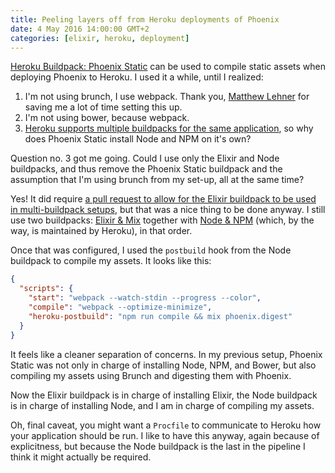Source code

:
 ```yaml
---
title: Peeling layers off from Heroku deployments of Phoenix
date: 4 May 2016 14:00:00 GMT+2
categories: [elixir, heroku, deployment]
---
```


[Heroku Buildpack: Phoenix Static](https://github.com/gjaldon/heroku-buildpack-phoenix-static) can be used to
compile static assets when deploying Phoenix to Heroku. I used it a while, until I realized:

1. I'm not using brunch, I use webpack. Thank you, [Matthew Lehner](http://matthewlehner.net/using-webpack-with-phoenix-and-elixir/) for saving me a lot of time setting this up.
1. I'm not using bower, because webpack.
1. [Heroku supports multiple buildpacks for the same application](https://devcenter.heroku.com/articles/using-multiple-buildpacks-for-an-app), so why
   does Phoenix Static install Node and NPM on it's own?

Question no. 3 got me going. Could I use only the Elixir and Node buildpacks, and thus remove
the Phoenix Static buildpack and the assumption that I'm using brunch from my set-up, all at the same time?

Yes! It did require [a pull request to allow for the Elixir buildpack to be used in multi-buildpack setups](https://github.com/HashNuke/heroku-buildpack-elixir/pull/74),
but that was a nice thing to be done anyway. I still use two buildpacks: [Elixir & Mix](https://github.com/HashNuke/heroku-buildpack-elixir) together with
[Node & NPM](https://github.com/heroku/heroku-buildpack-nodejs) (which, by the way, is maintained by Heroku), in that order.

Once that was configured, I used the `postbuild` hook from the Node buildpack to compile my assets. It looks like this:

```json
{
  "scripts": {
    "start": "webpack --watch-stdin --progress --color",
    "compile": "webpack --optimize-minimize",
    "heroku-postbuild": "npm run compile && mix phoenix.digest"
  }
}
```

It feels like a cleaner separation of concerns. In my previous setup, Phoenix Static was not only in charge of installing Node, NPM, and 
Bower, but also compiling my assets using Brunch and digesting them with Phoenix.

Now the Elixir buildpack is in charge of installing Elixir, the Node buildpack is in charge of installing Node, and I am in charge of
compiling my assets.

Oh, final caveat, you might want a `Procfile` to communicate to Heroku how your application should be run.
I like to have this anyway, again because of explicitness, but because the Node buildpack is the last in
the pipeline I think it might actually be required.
===============
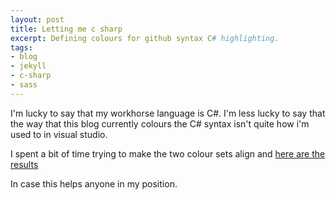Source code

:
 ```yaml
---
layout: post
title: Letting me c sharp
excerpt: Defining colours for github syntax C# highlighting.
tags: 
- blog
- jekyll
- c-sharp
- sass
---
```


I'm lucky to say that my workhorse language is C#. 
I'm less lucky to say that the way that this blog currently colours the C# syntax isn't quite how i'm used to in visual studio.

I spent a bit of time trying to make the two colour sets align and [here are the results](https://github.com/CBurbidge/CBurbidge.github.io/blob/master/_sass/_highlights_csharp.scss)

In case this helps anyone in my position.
===============
- EXERCISE DETAILS
Copy out the range of lines above starting at the line with "I'm less lucky" and ending at the line with "I spent a bit", exactly and including both.

- OUTPUT
I'm less lucky to say that the way that this blog currently colours the C# syntax isn't quite how i'm used to in visual studio.

I spent a bit of time trying to make the two colour sets align and [here are the results](https://github.com/CBurbidge/CBurbidge.github.io/blob/master/_sass/_highlights_csharp.scss)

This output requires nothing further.